Machine Learning with Kaggle: Feature Engineering

In the two previous Kaggle tutorials, you learned all about how to get your data in a form to build your first machine learning model, using Exploratory Data Analysis and baseline machine learning models. Next, you successfully managed to build your first machine learning model, a decision tree classifier. You submitted all these models to Kaggle and interpreted their accuracy.

In this third tutorial, you'll learn more about feature engineering, a process where you use domain knowledge of your data to create additional relevant features that increase the predictive power of the learning algorithm and make your machine learning models perform even better!

More specifically,

• You'll first get started by doing all necessary imports and getting the data in your workspace;
• Then, you'll see some reasons why you should do feature engineering and start working on engineering your own new features for your data set! You'll create new columns, transform variables into numerical ones, handle missing values, and much more.
• Lastly, you'll build a new machine learning model with your new data set and submit it to Kaggle.

Getting Started!

Before you can start off, you're going to do all the imports, just like you did in the previous tutorial, use some IPython magic to make sure the figures are generated inline in the Jupyter Notebook and set the visualization style. Next, you can import your data and make sure that you store the target variable of the training data in a safe place. Afterwards, you merge the train and test data sets (with exception of the 'Survived' column of df_train) and store the result in data.

Remember that you do this because you want to make sure that any preprocessing that you do on the data is reflected in both the train and test sets!

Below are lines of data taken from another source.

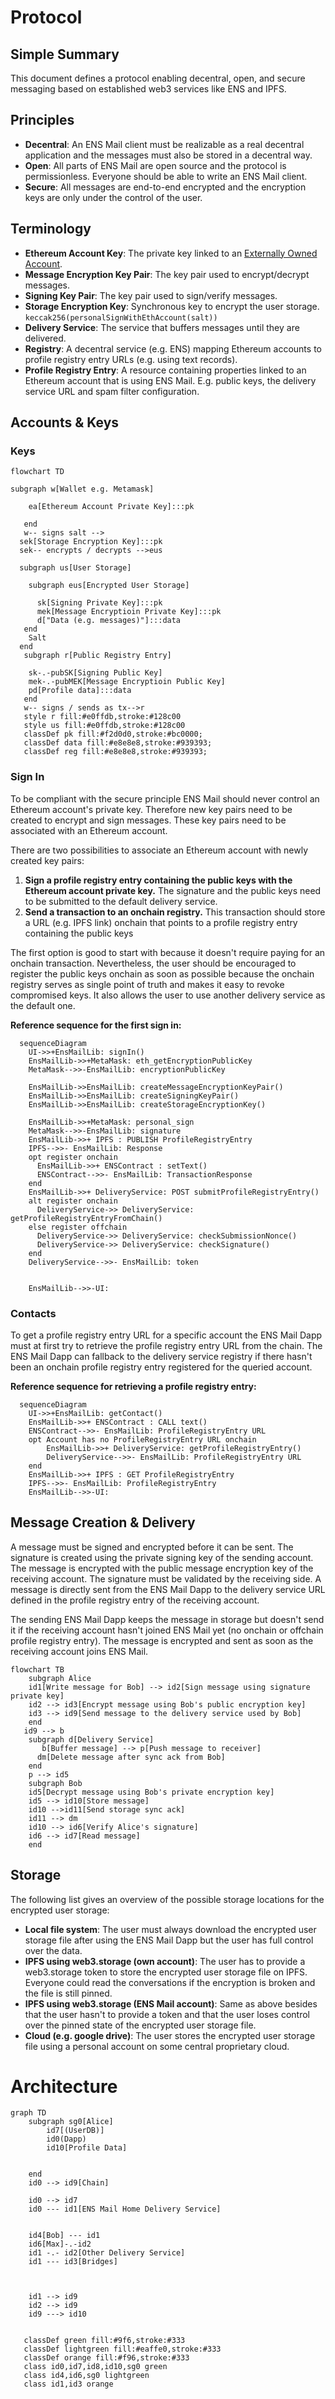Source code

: # Protocol
## Simple Summary
This document defines a protocol enabling decentral, open, and secure messaging based on established web3 services like ENS and IPFS.

## Principles 
* **Decentral**: An ENS Mail client must be realizable as a real decentral application and the messages must also be stored in a decentral way. 
* **Open**: All parts of ENS Mail are open source and the protocol is permissionless. Everyone should be able to write an ENS Mail client.
* **Secure**: All messages are end-to-end encrypted and the encryption keys are only under the control of the user. 

## Terminology
* **Ethereum Account Key**: The private key linked to an [Externally Owned Account](https://ethereum.org/en/whitepaper/#ethereum-accounts).
* **Message Encryption Key Pair**: The key pair used to encrypt/decrypt messages.
* **Signing Key Pair**: The key pair used to sign/verify messages.
* **Storage Encryption Key**: Synchronous key to encrypt the user storage.  `keccak256(personalSignWithEthAccount(salt))`
* **Delivery Service**: The service that buffers messages until they are delivered.
* **Registry**: A decentral service (e.g. ENS) mapping Ethereum accounts to profile registry entry URLs (e.g. using text records). 
* **Profile Registry Entry**: A resource containing properties linked to an Ethereum account that is using ENS Mail. E.g. public keys, the delivery service URL and spam filter configuration.

## Accounts & Keys
### Keys
```mermaid
flowchart TD

subgraph w[Wallet e.g. Metamask]
    
    ea[Ethereum Account Private Key]:::pk
    
   end
   w-- signs salt -->
  sek[Storage Encryption Key]:::pk
  sek-- encrypts / decrypts -->eus

  subgraph us[User Storage]
   
    subgraph eus[Encrypted User Storage]
    
      sk[Signing Private Key]:::pk
      mek[Message Encryptioin Private Key]:::pk
      d["Data (e.g. messages)"]:::data
   end
    Salt
  end
   subgraph r[Public Registry Entry]
    
    sk-.-pubSK[Signing Public Key]
    mek-.-pubMEK[Message Encryptioin Public Key]
    pd[Profile data]:::data
   end
   w-- signs / sends as tx-->r
   style r fill:#e0ffdb,stroke:#128c00
   style us fill:#e0ffdb,stroke:#128c00
   classDef pk fill:#f2d0d0,stroke:#bc0000;
   classDef data fill:#e8e8e8,stroke:#939393;
   classDef reg fill:#e8e8e8,stroke:#939393;
```

### Sign In 
To be compliant with the secure principle ENS Mail should never control an Ethereum account's private key. Therefore new key pairs need to be created to encrypt and sign messages. These key pairs need to be associated with an Ethereum account. 

There are two possibilities to associate an Ethereum account with newly created key pairs:

1. **Sign a profile registry entry containing the public keys with the Ethereum account private key.** The signature and the public keys need to be submitted to the default delivery service. 
2. **Send a transaction to an onchain registry.** This transaction should store a URL (e.g. IPFS link) onchain that points to a profile registry entry containing the public keys 

The first option is good to start with because it doesn't require paying for an onchain transaction. Nevertheless, the user should be encouraged to register the public keys onchain as soon as possible because the onchain registry serves as single point of truth and makes it easy to revoke compromised keys. It also allows the user to use another delivery service as the default one.

**Reference sequence for the first sign in:**
```mermaid
  sequenceDiagram
    UI->>+EnsMailLib: signIn()
    EnsMailLib->>+MetaMask: eth_getEncryptionPublicKey
    MetaMask-->>-EnsMailLib: encryptionPublicKey

    EnsMailLib->>EnsMailLib: createMessageEncryptionKeyPair()
    EnsMailLib->>EnsMailLib: createSigningKeyPair()
    EnsMailLib->>EnsMailLib: createStorageEncryptionKey()
  
    EnsMailLib->>+MetaMask: personal_sign
    MetaMask-->>-EnsMailLib: signature
    EnsMailLib->>+ IPFS : PUBLISH ProfileRegistryEntry
    IPFS-->>- EnsMailLib: Response
    opt register onchain
      EnsMailLib->>+ ENSContract : setText()
      ENSContract-->>- EnsMailLib: TransactionResponse
    end
    EnsMailLib->>+ DeliveryService: POST submitProfileRegistryEntry()
    alt register onchain
      DeliveryService->> DeliveryService: getProfileRegistryEntryFromChain()
    else register offchain
      DeliveryService->> DeliveryService: checkSubmissionNonce()
      DeliveryService->> DeliveryService: checkSignature()
    end
    DeliveryService-->>- EnsMailLib: token


    EnsMailLib-->>-UI: 
```

### Contacts
To get a profile registry entry URL for a specific account the ENS Mail Dapp must at first try to retrieve the profile registry entry URL from the chain. The ENS Mail Dapp can fallback to the delivery service registry if there hasn't been an onchain profile registry entry registered for the queried account. 

**Reference sequence for retrieving a profile registry entry:**
```mermaid
  sequenceDiagram
    UI->>+EnsMailLib: getContact()
    EnsMailLib->>+ ENSContract : CALL text()
    ENSContract-->>- EnsMailLib: ProfileRegistryEntry URL
    opt Account has no ProfileRegistryEntry URL onchain
        EnsMailLib->>+ DeliveryService: getProfileRegistryEntry()
        DeliveryService-->>- EnsMailLib: ProfileRegistryEntry URL
    end
    EnsMailLib->>+ IPFS : GET ProfileRegistryEntry
    IPFS-->>- EnsMailLib: ProfileRegistryEntry
    EnsMailLib-->>-UI: 
```

## Message Creation & Delivery
A message must be signed and encrypted before it can be sent. The signature is created using the private signing key of the sending account. The message is encrypted with the public message encryption key of the receiving account. The signature must be validated by the receiving side. A message is directly sent from the ENS Mail Dapp to the delivery service URL defined in the profile registry entry of the receiving account. 

The sending ENS Mail Dapp keeps the message in storage but doesn't send it if the receiving account hasn't joined ENS Mail yet (no onchain or offchain profile registry entry). The message is encrypted and sent as soon as the receiving account joins ENS Mail.

```mermaid
flowchart TB
    subgraph Alice
    id1[Write message for Bob] --> id2[Sign message using signature private key]
    id2 --> id3[Encrypt message using Bob's public encryption key]
    id3 --> id9[Send message to the delivery service used by Bob]
    end
   id9 --> b
    subgraph d[Delivery Service]
       b[Buffer message] --> p[Push message to receiver]
      dm[Delete message after sync ack from Bob]
    end
    p --> id5
    subgraph Bob
    id5[Decrypt message using Bob's private encryption key]
    id5 --> id10[Store message]
    id10 -->id11[Send storage sync ack]
    id11 --> dm
    id10 --> id6[Verify Alice's signature]
    id6 --> id7[Read message]
    end
```

## Storage
The following list gives an overview of the possible storage locations for the encrypted user storage: 
* **Local file system**: The user must always download the encrypted user storage file after using the ENS Mail Dapp but the user has full control over the data.  
* **IPFS using web3.storage (own account)**: The user has to provide a web3.storage token to store the encrypted user storage file on IPFS. Everyone could read the conversations if the encryption is broken and the file is still pinned.
 * **IPFS using web3.storage (ENS Mail account)**:  Same as above besides that the user hasn't to provide a token and that the user loses control over the pinned state of the encrypted user storage file. 
 * **Cloud (e.g. google drive)**: The user stores the encrypted user storage file using a personal account on some central proprietary cloud.



# Architecture 
```mermaid
graph TD
    subgraph sg0[Alice]
        id7[(UserDB)]
        id0(Dapp)
        id10[Profile Data]
        
        
    end
    id0 --> id9[Chain]
    
    id0 --> id7
    id0 --- id1[ENS Mail Home Delivery Service] 


    id4[Bob] --- id1
    id6[Max]-.-id2
    id1 -.- id2[Other Delivery Service] 
    id1 --- id3[Bridges] 
   
   

    id1 --> id9
    id2 --> id9
    id9 ---> id10
     

   classDef green fill:#9f6,stroke:#333
   classDef lightgreen fill:#eaffe0,stroke:#333
   classDef orange fill:#f96,stroke:#333
   class id0,id7,id8,id10,sg0 green
   class id4,id6,sg0 lightgreen
   class id1,id3 orange
```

Lastly, you use the .info() method to take a look at your data:

# Imports
import pandas as pd
import matplotlib.pyplot as plt
import seaborn as sns
import re
import numpy as np
from sklearn import tree
from sklearn.model_selection import GridSearchCV

# Figures inline and set visualization style
%matplotlib inline
sns.set()

# Import data
df_train = pd.read_csv('data/train.csv')
df_test = pd.read_csv('data/test.csv')

# Store target variable of training data in a safe place
survived_train = df_train.Survived

# Concatenate training and test sets
data = pd.concat([df_train.drop(['Survived'], axis=1), df_test])

# View head
data.info()

<class 'pandas.core.frame.DataFrame'>
Int64Index: 1309 entries, 0 to 417
Data columns (total 11 columns):
PassengerId    1309 non-null int64
Pclass         1309 non-null int64
Name           1309 non-null object
Sex            1309 non-null object
Age            1046 non-null float64
SibSp          1309 non-null int64
Parch          1309 non-null int64
Ticket         1309 non-null object
Fare           1308 non-null float64
Cabin          295 non-null object
Embarked       1307 non-null object
dtypes: float64(2), int64(4), object(5)
memory usage: 122.7+ KB

Why Feature Engineer at all?

You perform feature engineering to extract more information from your data, so that you can up your game when building models.

Titanic's Passenger Titles

Let's check out what this is all about by looking at an example. Let's check out the 'Name' column with the help of the .tail() method, which helps you to see the last five rows of your data:

# View head of 'Name' column
data.Name.tail()

413              Spector, Mr. Woolf
414    Oliva y Ocana, Dona. Fermina
415    Saether, Mr. Simon Sivertsen
416             Ware, Mr. Frederick
417        Peter, Master. Michael J
Name: Name, dtype: object

Suddenly, you see different titles emerging! In other words, this column contains strings or text that contain titles, such as 'Mr', 'Master' and 'Dona'.

These titles of course give you information on social status, profession, etc., which in the end could tell you something more about survival.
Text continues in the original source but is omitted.